INSTRUCTIONS FOR THE TASK:
For each line in the data that includes "where", make a copy.

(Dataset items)
=== Section Start ===

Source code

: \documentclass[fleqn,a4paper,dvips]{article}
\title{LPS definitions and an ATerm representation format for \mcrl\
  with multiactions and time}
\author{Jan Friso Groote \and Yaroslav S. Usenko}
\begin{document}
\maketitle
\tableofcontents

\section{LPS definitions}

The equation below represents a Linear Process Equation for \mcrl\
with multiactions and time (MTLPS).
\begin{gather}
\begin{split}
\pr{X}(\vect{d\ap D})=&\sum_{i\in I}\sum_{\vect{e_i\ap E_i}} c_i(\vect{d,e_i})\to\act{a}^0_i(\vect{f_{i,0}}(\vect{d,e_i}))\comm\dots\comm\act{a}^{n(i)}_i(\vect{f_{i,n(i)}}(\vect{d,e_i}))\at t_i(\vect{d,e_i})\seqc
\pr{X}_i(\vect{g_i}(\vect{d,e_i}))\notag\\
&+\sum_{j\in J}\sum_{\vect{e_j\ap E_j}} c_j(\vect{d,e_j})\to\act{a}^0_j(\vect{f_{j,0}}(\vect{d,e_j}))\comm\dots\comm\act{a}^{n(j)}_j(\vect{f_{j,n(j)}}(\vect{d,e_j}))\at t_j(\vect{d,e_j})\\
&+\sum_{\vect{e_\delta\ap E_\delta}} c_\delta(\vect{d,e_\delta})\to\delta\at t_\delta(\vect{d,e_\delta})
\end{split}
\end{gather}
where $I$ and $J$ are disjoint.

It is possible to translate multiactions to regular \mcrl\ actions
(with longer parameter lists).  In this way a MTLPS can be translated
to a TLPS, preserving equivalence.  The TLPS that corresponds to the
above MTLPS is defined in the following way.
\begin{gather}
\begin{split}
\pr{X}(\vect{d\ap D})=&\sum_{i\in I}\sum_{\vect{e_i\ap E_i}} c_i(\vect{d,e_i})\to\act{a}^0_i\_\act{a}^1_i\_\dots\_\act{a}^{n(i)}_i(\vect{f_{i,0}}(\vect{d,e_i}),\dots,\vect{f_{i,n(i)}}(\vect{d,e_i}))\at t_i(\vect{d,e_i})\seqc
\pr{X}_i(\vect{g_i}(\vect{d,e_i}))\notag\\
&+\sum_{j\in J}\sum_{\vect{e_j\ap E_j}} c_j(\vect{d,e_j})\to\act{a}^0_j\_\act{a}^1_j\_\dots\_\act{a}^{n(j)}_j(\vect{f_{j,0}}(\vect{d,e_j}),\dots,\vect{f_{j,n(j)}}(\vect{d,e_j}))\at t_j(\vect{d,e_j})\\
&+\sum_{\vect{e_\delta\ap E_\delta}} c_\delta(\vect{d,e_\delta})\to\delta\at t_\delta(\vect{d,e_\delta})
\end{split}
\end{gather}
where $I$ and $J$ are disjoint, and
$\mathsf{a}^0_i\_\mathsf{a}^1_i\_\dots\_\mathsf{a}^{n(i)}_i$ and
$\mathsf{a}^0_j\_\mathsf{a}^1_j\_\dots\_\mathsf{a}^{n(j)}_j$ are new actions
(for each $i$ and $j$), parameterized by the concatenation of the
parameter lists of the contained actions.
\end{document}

=== Section End ===

RESPONSE:
where $I$ and $J$ are disjoint.
where $I$ and $J$ are disjoint, and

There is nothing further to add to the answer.